On s'entend, intituler son spectacle Tabarnak n'a rien d'anodin. «Mais il n'y a qu'une chose qui est choquante dans ce spectacle, et c'est son titre, croit Antoine Carabinier-Lépine. Ceux qui accrochent sur le mot, ils vont constater en voyant le show qu'on ne s'attaque ni à l'Église ni à la religion. C'est plus rassembleur qu'une critique, car il y a un côté qui englobe toutes les religions, dans les costumes, dans la musique. Au final, on peut-tu juste être heureux et vivre comme on se sent?» «C'est une ouverture à l'autre», ajoute Alain Francoeur, qui a dû travailler sur une ligne très fine pendant toute la création du spectacle. «Je suis revenu à l'essence du mot, à son symbole émotif. Ici, tabarnak, ce n'est plus un sacre. Le mot est plutôt porteur d'une imagerie, d'une émotion, d'une identité, d'une manifestation linguistique.»

La barbe

Après avoir accueilli Jean-Philippe Cuerrier sur Barbu, le Cirque Alfonse a recruté pour Tabarnak un autre nouvel acrobate, Nikolas Pulka, sorti l'an dernier de l'École nationale de cirque. Est-il nécessaire d'arborer la barbe pour être admis dans la troupe? Antoine Carabinier-Lépine sourit. «Oui et non. C'est notre marque de commerce, mais Tabarnak n'était pas prédestiné à ce qu'on ait la barbe. Sauf qu'on joue Barbu juste après, on est un peu coincés avec ça. On va juste la tailler pour être moins ébouriffés.» Les nouveaux membres sont cependant la plupart du temps déjà des amis. «On n'est pas du genre à faire des auditions, admet Antoine. C'est important qu'on s'entende bien, on voyage beaucoup, on est tout le temps ensemble.» En effet, Alfonse a donné 220 spectacles en 2016, la plupart à l'étranger. «Alfonse est plein d'ouverture, explique Alain Francoeur, mais ce principe familial, dormir chez Julie et Jo, créer de 9 à 5 dans la grange, manger avec la famille, c'est sympa, mais ça ne convient pas à tout le monde.»

La poésie

«Dans ce spectacle, on fait des choses qu'on n'avait jamais faites», affirme Julie Carabinier-Lépine. Comme la fameuse balançoire russe, qui sera une «envolée festive» en fin de spectacle, annonce Alain Francoeur. «Ça faisait longtemps qu'on voulait en faire, dit Julie Carabinier-Lépine. On a pratiqué dans le jardin chez mes parents, parce qu'elle ne rentrait pas dans la grange... Nos figures de main à main aussi seront imposantes, on fait deux colonnes à trois, ce sont des grosses figures de groupe qui vont haut.» Ce spectacle, ajoute-t-elle, sera leur plus technique.

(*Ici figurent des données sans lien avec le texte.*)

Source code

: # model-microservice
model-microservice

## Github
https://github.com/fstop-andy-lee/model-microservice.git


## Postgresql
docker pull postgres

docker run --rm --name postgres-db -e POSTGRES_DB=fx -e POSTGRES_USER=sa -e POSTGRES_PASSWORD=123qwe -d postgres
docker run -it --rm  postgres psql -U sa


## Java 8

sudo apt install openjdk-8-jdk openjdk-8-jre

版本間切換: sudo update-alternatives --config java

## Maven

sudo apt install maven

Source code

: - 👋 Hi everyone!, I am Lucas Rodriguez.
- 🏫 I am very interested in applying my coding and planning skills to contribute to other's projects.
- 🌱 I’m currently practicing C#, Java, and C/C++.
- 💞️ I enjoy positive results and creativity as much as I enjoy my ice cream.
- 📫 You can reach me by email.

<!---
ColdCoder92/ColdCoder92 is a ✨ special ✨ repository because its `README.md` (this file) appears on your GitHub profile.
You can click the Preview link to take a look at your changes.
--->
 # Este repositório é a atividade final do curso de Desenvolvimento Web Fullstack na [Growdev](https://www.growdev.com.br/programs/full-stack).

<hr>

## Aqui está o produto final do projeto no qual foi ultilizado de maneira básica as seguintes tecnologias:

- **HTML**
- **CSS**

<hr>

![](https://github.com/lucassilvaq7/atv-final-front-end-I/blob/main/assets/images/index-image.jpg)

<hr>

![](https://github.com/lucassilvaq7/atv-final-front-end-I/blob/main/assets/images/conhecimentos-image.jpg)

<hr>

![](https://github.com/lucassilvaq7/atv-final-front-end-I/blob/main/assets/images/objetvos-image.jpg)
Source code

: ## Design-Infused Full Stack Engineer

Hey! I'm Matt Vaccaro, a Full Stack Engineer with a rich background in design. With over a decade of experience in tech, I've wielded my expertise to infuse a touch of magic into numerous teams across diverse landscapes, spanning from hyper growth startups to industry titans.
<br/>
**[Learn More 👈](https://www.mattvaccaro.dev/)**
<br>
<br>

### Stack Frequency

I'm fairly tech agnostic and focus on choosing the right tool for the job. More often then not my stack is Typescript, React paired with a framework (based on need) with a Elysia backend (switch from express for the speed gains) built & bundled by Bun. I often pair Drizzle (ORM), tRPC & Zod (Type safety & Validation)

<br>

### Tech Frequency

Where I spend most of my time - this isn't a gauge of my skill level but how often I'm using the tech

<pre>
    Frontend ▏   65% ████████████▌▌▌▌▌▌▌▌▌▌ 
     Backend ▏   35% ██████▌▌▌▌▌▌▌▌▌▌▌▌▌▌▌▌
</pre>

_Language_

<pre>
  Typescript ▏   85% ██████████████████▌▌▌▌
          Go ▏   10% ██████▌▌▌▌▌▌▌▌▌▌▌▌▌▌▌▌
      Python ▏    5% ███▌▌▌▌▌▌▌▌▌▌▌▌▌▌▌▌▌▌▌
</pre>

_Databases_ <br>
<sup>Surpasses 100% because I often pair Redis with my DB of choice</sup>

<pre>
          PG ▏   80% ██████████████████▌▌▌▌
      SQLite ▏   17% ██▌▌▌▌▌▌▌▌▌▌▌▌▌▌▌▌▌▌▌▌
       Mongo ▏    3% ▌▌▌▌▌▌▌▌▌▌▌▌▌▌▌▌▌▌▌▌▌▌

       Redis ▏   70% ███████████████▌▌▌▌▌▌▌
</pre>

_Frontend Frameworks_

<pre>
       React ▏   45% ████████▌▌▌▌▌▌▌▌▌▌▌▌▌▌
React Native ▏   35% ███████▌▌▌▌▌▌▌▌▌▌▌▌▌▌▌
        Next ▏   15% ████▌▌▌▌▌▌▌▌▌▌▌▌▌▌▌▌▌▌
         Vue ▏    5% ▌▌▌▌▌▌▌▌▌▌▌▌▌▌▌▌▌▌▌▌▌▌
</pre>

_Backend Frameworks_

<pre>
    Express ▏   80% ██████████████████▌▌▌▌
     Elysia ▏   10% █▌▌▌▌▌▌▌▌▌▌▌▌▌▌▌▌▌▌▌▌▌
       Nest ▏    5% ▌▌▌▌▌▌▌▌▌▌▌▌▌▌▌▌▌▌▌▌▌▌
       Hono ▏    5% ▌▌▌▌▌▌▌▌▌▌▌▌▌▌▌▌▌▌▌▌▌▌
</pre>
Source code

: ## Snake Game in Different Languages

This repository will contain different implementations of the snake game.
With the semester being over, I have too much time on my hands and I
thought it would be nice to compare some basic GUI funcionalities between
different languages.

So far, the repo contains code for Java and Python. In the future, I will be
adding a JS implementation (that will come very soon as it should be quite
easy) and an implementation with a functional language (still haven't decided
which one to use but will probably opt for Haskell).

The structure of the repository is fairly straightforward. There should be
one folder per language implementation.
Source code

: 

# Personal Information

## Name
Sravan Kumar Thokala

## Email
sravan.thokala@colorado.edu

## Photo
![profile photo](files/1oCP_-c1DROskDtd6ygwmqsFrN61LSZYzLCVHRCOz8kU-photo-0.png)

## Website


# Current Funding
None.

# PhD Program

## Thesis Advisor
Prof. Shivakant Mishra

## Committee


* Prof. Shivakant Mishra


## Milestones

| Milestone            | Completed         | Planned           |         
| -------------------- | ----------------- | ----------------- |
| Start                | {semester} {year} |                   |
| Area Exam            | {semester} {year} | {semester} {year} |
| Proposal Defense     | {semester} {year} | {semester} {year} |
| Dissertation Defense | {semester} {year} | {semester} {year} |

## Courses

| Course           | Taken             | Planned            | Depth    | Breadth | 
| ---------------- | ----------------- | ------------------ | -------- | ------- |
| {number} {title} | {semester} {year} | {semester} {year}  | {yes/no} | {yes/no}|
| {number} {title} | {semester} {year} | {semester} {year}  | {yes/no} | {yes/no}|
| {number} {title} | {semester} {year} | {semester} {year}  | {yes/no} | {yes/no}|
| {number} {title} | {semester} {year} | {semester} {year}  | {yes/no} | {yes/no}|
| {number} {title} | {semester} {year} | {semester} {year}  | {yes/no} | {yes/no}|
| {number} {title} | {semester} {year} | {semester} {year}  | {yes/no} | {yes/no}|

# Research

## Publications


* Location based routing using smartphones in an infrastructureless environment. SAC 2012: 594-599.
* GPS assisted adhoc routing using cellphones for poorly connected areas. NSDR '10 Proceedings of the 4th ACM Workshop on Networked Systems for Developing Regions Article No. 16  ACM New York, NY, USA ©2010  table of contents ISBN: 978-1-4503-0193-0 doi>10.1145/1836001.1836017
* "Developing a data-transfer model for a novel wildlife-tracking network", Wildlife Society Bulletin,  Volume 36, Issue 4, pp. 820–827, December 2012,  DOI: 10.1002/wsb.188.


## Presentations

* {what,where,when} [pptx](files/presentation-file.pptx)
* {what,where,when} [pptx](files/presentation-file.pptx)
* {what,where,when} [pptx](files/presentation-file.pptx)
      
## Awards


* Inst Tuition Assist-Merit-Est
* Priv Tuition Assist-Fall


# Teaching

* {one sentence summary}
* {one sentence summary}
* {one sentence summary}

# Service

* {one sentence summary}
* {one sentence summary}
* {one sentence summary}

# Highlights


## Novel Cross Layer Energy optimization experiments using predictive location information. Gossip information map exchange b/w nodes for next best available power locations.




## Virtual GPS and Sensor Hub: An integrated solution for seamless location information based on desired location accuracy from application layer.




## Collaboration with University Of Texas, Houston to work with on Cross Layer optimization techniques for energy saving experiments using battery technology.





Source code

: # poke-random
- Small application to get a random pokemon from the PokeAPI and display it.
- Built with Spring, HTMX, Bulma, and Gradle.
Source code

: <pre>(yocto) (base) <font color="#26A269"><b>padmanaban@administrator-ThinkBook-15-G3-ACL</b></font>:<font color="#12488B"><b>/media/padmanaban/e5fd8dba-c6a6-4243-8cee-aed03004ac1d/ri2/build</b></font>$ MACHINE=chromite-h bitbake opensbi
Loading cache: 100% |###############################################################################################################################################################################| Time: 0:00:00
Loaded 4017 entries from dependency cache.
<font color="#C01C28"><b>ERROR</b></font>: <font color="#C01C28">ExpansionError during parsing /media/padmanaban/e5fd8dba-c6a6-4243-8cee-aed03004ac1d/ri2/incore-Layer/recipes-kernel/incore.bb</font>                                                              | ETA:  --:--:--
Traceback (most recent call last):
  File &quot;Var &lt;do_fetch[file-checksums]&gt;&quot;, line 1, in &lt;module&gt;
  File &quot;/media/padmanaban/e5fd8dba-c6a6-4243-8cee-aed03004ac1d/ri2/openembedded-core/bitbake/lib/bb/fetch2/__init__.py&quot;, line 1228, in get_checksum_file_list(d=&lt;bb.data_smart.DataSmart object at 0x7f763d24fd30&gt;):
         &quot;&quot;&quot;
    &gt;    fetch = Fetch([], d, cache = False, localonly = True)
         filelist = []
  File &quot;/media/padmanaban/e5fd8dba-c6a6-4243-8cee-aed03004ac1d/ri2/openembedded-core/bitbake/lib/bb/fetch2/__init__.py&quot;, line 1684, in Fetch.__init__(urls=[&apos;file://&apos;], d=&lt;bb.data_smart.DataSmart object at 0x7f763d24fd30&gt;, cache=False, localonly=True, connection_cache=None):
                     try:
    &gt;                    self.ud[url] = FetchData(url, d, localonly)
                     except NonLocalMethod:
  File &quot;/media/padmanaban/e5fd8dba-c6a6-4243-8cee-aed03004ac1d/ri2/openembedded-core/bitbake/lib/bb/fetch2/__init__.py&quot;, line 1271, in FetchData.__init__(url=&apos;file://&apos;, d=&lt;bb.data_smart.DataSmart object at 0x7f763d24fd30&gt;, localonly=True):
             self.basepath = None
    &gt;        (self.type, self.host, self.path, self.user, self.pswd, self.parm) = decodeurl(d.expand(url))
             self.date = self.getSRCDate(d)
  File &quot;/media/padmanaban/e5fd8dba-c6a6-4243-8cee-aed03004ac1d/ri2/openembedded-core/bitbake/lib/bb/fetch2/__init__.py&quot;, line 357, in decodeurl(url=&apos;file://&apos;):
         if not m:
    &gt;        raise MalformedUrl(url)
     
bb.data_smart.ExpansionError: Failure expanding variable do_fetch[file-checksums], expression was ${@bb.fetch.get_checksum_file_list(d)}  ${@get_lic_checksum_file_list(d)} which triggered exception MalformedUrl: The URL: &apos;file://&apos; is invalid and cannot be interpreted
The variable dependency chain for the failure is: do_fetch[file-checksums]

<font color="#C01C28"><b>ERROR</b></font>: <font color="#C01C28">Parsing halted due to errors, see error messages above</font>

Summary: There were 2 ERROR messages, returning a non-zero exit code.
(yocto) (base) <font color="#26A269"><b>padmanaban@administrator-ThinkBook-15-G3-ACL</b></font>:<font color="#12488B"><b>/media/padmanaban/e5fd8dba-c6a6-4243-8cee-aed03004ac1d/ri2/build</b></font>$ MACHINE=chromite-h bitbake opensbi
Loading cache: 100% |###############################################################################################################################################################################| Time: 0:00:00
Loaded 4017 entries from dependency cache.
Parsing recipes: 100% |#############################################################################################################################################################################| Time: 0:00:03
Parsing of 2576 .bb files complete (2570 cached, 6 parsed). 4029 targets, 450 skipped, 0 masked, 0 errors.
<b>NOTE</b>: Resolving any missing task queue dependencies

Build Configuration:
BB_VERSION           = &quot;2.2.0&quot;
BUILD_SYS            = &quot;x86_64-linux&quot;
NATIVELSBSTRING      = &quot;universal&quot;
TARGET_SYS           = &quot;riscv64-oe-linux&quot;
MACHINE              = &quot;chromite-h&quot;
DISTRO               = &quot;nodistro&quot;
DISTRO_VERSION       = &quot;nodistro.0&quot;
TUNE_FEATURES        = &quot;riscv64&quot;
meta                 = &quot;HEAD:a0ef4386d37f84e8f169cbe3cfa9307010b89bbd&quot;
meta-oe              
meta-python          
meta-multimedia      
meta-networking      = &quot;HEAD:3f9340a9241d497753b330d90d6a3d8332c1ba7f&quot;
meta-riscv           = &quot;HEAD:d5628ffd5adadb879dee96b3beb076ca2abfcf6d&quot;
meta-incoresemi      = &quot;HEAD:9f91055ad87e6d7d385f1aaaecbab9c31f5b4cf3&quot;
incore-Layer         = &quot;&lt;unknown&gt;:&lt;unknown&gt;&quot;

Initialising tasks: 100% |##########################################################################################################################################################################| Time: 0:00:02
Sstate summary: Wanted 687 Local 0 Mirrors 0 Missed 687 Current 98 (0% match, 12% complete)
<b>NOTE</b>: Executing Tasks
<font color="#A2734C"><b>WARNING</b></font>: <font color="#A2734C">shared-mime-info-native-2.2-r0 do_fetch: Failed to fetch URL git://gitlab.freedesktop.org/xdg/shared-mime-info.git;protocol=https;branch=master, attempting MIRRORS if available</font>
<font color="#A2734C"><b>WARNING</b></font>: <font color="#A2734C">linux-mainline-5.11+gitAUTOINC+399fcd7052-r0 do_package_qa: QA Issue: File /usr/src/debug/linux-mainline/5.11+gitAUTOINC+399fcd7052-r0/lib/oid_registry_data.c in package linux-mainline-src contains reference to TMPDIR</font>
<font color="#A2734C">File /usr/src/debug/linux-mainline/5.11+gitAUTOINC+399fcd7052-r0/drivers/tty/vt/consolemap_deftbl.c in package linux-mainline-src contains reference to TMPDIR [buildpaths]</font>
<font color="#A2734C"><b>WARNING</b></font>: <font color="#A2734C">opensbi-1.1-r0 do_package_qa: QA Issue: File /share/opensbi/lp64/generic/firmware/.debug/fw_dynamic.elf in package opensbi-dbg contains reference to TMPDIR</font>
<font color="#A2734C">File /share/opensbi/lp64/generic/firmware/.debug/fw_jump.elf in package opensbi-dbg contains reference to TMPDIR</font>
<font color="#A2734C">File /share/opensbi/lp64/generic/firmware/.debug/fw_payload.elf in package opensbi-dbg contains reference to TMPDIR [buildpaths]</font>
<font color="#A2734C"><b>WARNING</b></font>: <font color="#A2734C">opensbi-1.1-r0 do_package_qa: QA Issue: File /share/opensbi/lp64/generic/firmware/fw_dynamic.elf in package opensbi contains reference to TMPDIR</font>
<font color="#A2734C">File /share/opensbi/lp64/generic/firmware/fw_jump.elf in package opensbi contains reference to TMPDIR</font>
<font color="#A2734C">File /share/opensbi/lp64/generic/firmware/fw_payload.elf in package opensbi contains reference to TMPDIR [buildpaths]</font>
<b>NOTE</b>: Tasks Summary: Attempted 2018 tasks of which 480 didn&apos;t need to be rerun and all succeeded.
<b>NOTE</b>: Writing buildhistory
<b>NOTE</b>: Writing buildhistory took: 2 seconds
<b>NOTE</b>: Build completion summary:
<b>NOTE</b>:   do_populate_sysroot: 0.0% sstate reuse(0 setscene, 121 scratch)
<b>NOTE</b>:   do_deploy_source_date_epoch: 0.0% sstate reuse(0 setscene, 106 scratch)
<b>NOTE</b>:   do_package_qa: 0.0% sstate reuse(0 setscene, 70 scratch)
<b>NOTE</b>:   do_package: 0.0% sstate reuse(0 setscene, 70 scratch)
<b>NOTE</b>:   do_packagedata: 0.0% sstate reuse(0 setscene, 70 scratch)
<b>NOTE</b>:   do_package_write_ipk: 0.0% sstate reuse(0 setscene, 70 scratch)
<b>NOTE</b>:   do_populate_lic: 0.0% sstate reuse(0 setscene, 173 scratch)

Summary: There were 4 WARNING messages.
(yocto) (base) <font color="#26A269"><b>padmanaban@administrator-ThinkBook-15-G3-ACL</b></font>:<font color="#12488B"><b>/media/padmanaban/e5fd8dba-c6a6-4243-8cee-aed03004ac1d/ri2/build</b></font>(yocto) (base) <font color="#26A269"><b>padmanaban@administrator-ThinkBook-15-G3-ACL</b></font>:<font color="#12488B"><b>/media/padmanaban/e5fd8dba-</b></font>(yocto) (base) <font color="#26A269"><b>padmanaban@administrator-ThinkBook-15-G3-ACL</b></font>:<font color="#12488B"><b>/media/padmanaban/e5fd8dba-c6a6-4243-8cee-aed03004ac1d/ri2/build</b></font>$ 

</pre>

Et si Alfonse n'a rien perdu de son humour, il donnera aussi matière à réfléchir. «Nous avons de l'expérience et nous savons jusqu'où nous pouvons aller, dit-elle. C'est l'fun d'aller une coche au-dessus, ce qui donne un show plus poétique, pas sérieux, mais beau. Je crois que les gens seront émerveillés et touchés.»